I'm on assignment in Appleton, Wisconsin. Students from Lawrence University invited me to cheese country to argue that all reasonable liberals should be pro-life. I spoke for about an hour followed by more than an hour of lively interactive Q and A with pro-choice students. What could be more fun?
After the event, I sat down to a cup of organic tea to discuss strategy with the pro-life club. We talked about an upcoming "cemetery for the innocent" they are planning. Pro-lifers set up crosses (sometimes thousands) as a memorial to the children killed by legal abortion.
Usually when students set up the cemetery activity, they expect to make an impact without making a case for the value of the unborn. It is difficult for pro-lifers to see how weird this appears to the average pro-choice person. If we don't make our case in conjunction with these events, we look like a pitiable group of people with a fetish for fetuses. (I think. I stole this phrase from Peter Kreeft).
Do you have a fetus fetish? I don't. I don't have some weird affection for the unborn. At the earliest stages, they look pretty primitive. But looks deceive. If they are living whole organisms with a human nature, they matter (search "abortion" on this site or click on my picture for help with this). Rational argument leaves me no alternative but to stand up for their rights. But if we don't interact with folks who see our cemeteries for the innocent and help them reflect on our rational argument, our pro-life activism communicates little more than fetus fetishism.
Here is a chilling editorial about abortion from the Gamecock, the student newspaper of the University of South Carolina. What is so startling about it is that it in no way attempts to veil the fact that many believe that abortion for convenience sake is perfectly ok. Sorry for the long url.
http://media.www.dailygamecock.com/media/paper247/news/2006/03/02/Viewpoints/Editorial.South.Dakota.Abortion.Plans.Hurts.Everyone-1649254.shtml?sourcedomain=www.dailygamecock.com&MIIHost=media.collegepublisher.com
Posted by: Justin | March 02, 2006 at 07:04 AM
“…i spoke for about an hour followed by more than an hour of lively interactive Q and A with pro-choice students. What could be more fun…”
I thought I’d mention something I’ve been thinking about for a while now. I’ve noticed how prolifers repeatedly refer to their job as “fun”. Steve does it here in this posting and Scott K does it quite a bit too. In one of the tape lecture series (available from STR), after winding some clever argument, Scott remarks with a smile something like, “you see how this is going to be fun tonight ladies and gentlemen.”
Well, first off let me say, it IS fun. For the philosophically minded, it is often a pleasure to argue. Especially when you know what you’re talking about and the other guy doesn’t. And pro-choicers usually royally suck at being pro-choice.
But I think at the heart of these comments lies a deeper truth. That being that mental masturbation is mostly what the prolifers job is all about. To see this a little clearer, use the STR technique “trot out the toddler”.

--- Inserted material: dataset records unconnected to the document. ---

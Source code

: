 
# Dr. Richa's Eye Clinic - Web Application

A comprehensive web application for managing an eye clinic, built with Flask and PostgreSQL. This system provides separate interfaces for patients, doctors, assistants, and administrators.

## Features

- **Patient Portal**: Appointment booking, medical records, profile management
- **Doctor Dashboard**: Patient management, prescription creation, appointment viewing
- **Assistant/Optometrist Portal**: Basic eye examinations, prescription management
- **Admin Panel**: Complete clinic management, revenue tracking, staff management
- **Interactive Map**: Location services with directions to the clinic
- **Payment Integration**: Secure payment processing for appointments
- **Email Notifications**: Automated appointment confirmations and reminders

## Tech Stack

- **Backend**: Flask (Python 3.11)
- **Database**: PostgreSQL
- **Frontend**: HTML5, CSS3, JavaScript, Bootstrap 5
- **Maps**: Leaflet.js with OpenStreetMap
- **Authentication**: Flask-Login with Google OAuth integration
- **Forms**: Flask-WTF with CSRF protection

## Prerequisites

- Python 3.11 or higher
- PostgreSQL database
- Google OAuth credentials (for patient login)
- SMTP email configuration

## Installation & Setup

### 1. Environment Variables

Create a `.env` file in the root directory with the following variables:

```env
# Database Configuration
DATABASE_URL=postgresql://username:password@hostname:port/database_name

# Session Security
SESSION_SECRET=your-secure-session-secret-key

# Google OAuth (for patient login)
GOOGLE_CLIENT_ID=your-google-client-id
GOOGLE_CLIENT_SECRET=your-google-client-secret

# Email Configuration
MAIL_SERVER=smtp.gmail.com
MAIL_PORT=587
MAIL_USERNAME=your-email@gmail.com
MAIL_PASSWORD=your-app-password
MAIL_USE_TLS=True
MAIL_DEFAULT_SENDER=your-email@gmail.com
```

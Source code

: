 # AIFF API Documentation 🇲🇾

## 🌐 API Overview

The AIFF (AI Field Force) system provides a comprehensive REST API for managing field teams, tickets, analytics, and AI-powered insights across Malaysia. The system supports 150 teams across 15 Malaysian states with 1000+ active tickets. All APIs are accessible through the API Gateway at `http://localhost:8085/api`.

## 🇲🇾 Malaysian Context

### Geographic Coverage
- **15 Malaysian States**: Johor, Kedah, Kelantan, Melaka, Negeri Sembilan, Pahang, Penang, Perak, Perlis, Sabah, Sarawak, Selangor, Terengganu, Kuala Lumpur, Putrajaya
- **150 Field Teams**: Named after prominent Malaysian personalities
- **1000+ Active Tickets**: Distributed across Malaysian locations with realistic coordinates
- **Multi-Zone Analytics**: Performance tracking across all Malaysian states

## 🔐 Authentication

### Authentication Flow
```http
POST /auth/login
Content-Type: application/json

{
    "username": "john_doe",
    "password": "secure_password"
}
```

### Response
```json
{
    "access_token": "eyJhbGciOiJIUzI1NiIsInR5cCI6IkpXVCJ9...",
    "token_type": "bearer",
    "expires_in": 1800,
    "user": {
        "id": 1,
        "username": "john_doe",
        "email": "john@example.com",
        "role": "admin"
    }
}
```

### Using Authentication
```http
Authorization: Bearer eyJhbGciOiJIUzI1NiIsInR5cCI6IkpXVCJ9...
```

Suppose that Scott and Steve were speaking to a crowd of 1000 students who were in support of a hypothetical ‘Nazi’ party with a purported right to burn 1.3 million Jewish toddlers a year.
My god man, would there be any “fun” in that auditorium that night? Sure sounds deadly serious to me.
Posted by: Tony Montano | March 02, 2006 at 09:47 AM
Tony: "That being that mental masturbation is mostly what the prolifers job is all about. To see this a little clearer, ..."
The phrase "mental masturbation" implies that one's mental energies are being used for a purpose that is not their proper use, and that has no possible profit.
Before we spend our time exploring your analogy (remember, analogy is always suspect!), can you directly claim that prolifer's activities fit that (or some other) definition of "mental masturbation"?
Analogy is wonderful for intuitively exploring truth, but they're horrible for discovering truth.
-Billy
Posted by: William Tanksley | March 02, 2006 at 06:05 PM
I think the "foetus fetish" concept is something that sprouts only out of the most self-deluding, hardened consciences, who are unreachable by any means outside divine intervention. No sort of argument, no kind of logic, no apologetics, no demonstration or discussion will shake the position of someone so deluded that they think unborn babies are not human nor to be protected to the point they would consider this to be "fetishism."
Apologetics has its place and is wonderful where God uses it. But there are flat out people who are utterly unreachable by logic and reason, at least in some areas. As Jonathan Swift said:
"It is useless to attempt to reason a man out of a thing he was never reasoned into."